● **Exercise requirements**
Your answer consists of the lines in the data that contain "newcommand". Copy each of them.

Source texts of formatted documents:

....

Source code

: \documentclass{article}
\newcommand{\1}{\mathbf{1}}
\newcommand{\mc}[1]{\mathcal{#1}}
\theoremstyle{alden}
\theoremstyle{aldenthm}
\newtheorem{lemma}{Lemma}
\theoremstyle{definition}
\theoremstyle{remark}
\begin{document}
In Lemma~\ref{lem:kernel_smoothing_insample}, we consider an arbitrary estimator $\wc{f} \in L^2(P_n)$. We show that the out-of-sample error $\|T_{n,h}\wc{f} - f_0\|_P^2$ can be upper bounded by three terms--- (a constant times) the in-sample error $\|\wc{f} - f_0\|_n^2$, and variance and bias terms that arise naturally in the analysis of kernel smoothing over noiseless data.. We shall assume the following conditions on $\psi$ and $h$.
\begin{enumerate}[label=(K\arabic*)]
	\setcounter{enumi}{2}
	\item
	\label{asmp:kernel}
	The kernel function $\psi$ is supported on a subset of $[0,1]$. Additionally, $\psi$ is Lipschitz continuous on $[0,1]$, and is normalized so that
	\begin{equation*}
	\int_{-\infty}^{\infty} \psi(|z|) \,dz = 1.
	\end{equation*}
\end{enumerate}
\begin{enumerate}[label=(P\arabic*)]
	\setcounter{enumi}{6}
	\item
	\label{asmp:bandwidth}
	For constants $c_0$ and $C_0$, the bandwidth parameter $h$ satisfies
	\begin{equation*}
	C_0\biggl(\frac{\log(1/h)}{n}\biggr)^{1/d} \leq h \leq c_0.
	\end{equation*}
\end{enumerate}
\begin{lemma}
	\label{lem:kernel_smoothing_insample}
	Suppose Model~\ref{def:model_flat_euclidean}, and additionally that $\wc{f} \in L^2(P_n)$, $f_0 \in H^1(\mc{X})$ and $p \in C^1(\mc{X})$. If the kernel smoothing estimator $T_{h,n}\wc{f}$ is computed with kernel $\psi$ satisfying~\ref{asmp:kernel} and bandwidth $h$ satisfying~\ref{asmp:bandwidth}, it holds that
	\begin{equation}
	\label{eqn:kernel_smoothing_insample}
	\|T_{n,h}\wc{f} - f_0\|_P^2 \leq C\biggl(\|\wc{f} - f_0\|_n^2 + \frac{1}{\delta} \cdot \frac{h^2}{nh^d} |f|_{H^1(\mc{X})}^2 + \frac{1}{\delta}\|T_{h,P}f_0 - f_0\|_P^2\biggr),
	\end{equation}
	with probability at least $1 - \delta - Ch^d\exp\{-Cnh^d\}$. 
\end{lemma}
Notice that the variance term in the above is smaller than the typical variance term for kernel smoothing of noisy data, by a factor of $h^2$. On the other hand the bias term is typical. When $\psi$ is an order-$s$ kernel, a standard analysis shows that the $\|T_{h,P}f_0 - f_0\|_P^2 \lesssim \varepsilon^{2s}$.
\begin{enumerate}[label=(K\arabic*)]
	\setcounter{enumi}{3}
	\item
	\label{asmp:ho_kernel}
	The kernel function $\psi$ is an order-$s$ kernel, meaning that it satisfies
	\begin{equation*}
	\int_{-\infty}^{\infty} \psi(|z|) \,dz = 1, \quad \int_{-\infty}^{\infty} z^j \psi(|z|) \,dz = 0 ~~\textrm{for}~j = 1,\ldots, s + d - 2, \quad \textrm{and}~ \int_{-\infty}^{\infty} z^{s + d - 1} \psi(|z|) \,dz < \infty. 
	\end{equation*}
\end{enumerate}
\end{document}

....

● **Task output**
\newcommand{\1}{\mathbf{1}}
\newcommand{\mc}[1]{\mathcal{#1}}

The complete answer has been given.